William Edward "Billy" Cotton (6 May 1899 – 25 March 1969) was an English band leader and entertainer, one of the few whose orchestras survived the British dance band era. Cotton is now mainly remembered as a 1950s and 1960s radio and television personality, but his musical career had begun in the 1920s. In his younger years Billy Cotton was also an amateur footballer (soccer player) for Brentford F.C. (and later, for the then Athenian league club Wimbledon F.C.), an accomplished racing driver and the owner of a Gipsy Moth, which he piloted himself. His autobiography, I Did It My Way, was published in 1970, a year after his death.

Born in Smith Square, London, to Joseph and Susan Cotton, Cotton was a choirboy and started his musical career as a drummer. He enlisted in the Royal Fusiliers by falsifying his age and saw service in the First World War in Malta and Egypt, before landing at Gallipoli in the middle of an artillery barrage. He was recommended for a commission and learned to fly Bristol Fighter aircraft. Not yet 19 years old, he flew solo for the first time in 1918, on the day the Royal Flying Corps became the Royal Air Force. After the end of the war, in the early 1920s, he worked at several jobs, including as a bus driver, before setting up his own orchestra, the London Savannah Band, in 1924.

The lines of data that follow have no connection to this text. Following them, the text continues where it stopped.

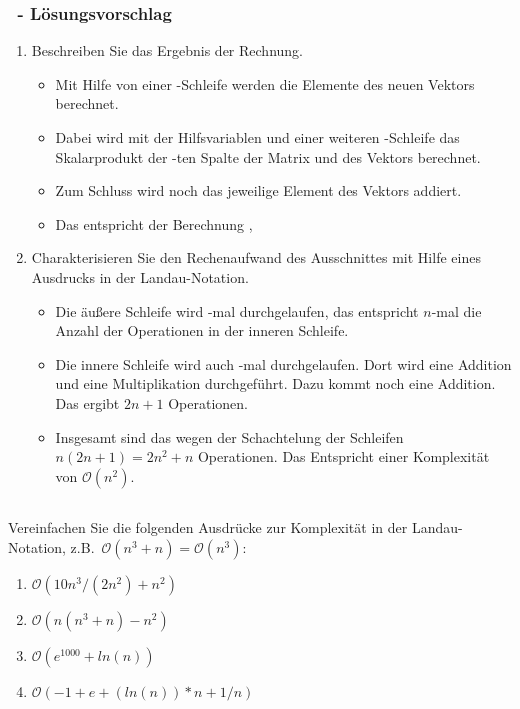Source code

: \begin{frame}%
  \frametitle{\sAtitle\ - L\"osungsvorschlag}%

\begin{enumerate}
  \item Beschreiben Sie das Ergebnis der Rechnung.
  \begin{itemize}
    \item Mit Hilfe von einer -Schleife werden die Elemente des neuen Vektors  berechnet.
    \item Dabei wird mit der Hilfsvariablen  und einer weiteren -Schleife das Skalarprodukt der -ten Spalte der Matrix  und des Vektors  berechnet.
    \item Zum Schluss wird noch das jeweilige Element des Vektors  addiert.
    \item Das entspricht der Berechnung ,
  \end{itemize}
  \item Charakterisieren Sie den Rechenaufwand des Ausschnittes mit Hilfe eines Ausdrucks in der Landau-Notation.
  \begin{itemize}
  \item Die \"au\ss ere Schleife wird -mal durchgelaufen, das entspricht $n$-mal die Anzahl der Operationen in der inneren Schleife.
  \item Die innere Schleife wird auch -mal durchgelaufen.
  Dort wird eine Addition und eine  Multiplikation durchgef\"uhrt.
  Dazu kommt noch eine Addition.
  Das ergibt $2n+1$ Operationen.
  \item Insgesamt sind  das wegen der Schachtelung der Schleifen $n(2n+1)=2n^2+n$ Operationen.
  Das Entspricht einer Komplexit\"at von $\mathcal{O}(n^2)$.
  \end{itemize}
\end{enumerate}
\end{frame}


\subsection{\sBtitle}
\begin{frame}%
  \frametitle{\sBtitle}%

Vereinfachen Sie die folgenden Ausdr\"ucke zur Komplexit\"at in der Landau-Notation, z.B.~$\mathcal{O}(n^3+n) = \mathcal{O}(n^3)$:
\begin{enumerate}
  \item $\mathcal{O}(10n^3/(2n^2)+n^2)$
  \item $\mathcal{O}(n(n^3+n)-n^2)$
  \item $\mathcal{O}(e^{1000}+ln (n))$
  \item $\mathcal{O}(-1+e+(ln(n))*n +1/n )$
\end{enumerate}
\end{frame}

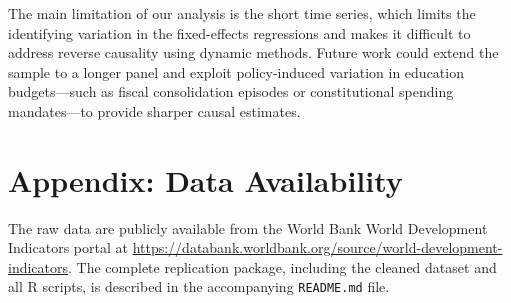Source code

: \documentclass[12pt,a4paper]{article}
\begin{document}
The main limitation of our analysis is the short time series, which limits the
identifying variation in the fixed-effects regressions and makes it difficult to
address reverse causality using dynamic methods. Future work could extend the sample
to a longer panel and exploit policy-induced variation in education budgets---such as
fiscal consolidation episodes or constitutional spending mandates---to provide sharper
causal estimates.

\newpage



\appendix

\section*{Appendix: Data Availability}

The raw data are publicly available from the World Bank World Development Indicators
portal at \url{https://databank.worldbank.org/source/world-development-indicators}.
The complete replication package, including the cleaned dataset and all R scripts,
is described in the accompanying \texttt{README.md} file.
\end{document}
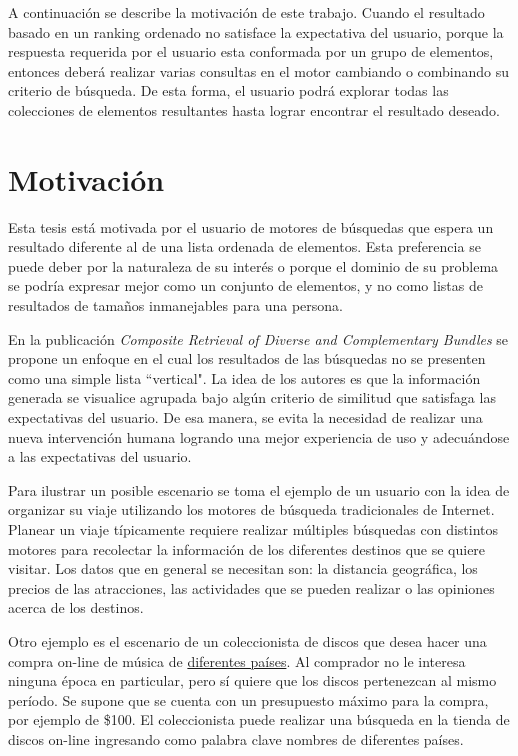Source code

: A continuación se describe la motivación de este trabajo. Cuando el resultado basado en un ranking ordenado no satisface la expectativa del usuario, porque la respuesta requerida por el usuario esta conformada por un grupo de elementos, entonces deberá realizar varias consultas en el motor cambiando o combinando su criterio de búsqueda. De esta forma, el usuario podrá explorar todas las colecciones de elementos resultantes hasta lograr encontrar el resultado deseado.

\section{Motivación}
Esta tesis está motivada por el usuario de motores de búsquedas que espera un resultado diferente al de una lista ordenada de elementos. Esta preferencia se puede deber por la naturaleza de su interés o porque el dominio de su problema se podría expresar mejor como un conjunto de elementos, y no como listas de resultados de tamaños inmanejables para una persona.

En la publicación {\em Composite Retrieval of Diverse and Complementary Bundles} \cite{journals/tkde/Amer-YahiaBCFMZ14} se propone un enfoque en el cual los resultados de las búsquedas no se presenten como una simple lista ``vertical". La idea de los autores es que la información generada se visualice agrupada bajo algún criterio de similitud que satisfaga las expectativas del usuario. De esa manera, se evita la necesidad de realizar una nueva intervención humana logrando una mejor experiencia de uso y adecuándose a las expectativas del usuario.

Para ilustrar un posible escenario se toma el ejemplo de un usuario con la idea de organizar su viaje utilizando los motores de búsqueda tradicionales de Internet. Planear un viaje típicamente requiere realizar múltiples búsquedas con distintos motores para recolectar la información de los diferentes destinos que se quiere visitar. Los datos que en general se necesitan son: la distancia geográfica, los precios de las atracciones, las actividades que se pueden realizar o las opiniones acerca de los destinos.

Otro ejemplo es el escenario de un coleccionista de discos que desea hacer una compra on-line de música de \underline{diferentes países}. Al comprador no le interesa ninguna época en particular, pero sí quiere que los discos pertenezcan al mismo período. Se supone que se cuenta con un presupuesto máximo para la compra, por ejemplo de \$100. El coleccionista puede realizar una búsqueda en la tienda de discos on-line ingresando como palabra clave nombres de diferentes países. 

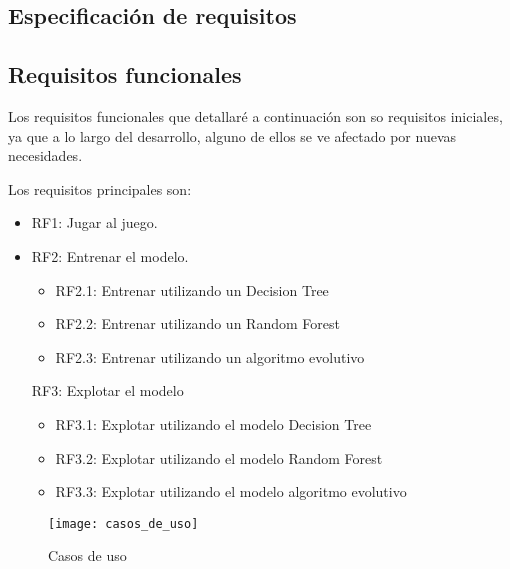 \subsection{Especificación de requisitos}

\subsection{Requisitos funcionales}
Los requisitos funcionales que detallaré a continuación son so requisitos iniciales, ya que a lo largo del desarrollo, alguno de ellos se ve afectado por nuevas necesidades.

Los requisitos principales son:
\begin{itemize}
    \item RF1: Jugar al juego.
    \item RF2: Entrenar el modelo.
        \begin{itemize}
            \item RF2.1: Entrenar utilizando un Decision Tree
            \item RF2.2: Entrenar utilizando un Random Forest
            \item RF2.3: Entrenar utilizando un algoritmo evolutivo
        \end{itemize}
    \itme RF3: Explotar el modelo
        \begin{itemize}
            \item RF3.1: Explotar utilizando el modelo Decision Tree
            \item RF3.2: Explotar utilizando el modelo Random Forest
            \item RF3.3: Explotar utilizando el modelo algoritmo evolutivo
        \end{itemize}
\end{itemize}


\begin{figure}[h!]
    \centering
    \texttt{[image: casos\_de\_uso]}
    \caption{Casos de uso}
    \label{fig:cuso}
\end{figure}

At first a conventional dance band, the London Savannah Band gradually tended towards music hall/vaudeville entertainment, introducing visual and verbal humour in between songs. Famous musicians who played in Billy Cotton's band during the 1920s and 1930s included Arthur Rosebery, Syd Lipton and Nat Gonella. The band was also noted for their African American trombonist and tap dancer, Ellis Jackson. Their signature tune was "Somebody Stole My Gal", and they made numerous commercial recordings for Decca.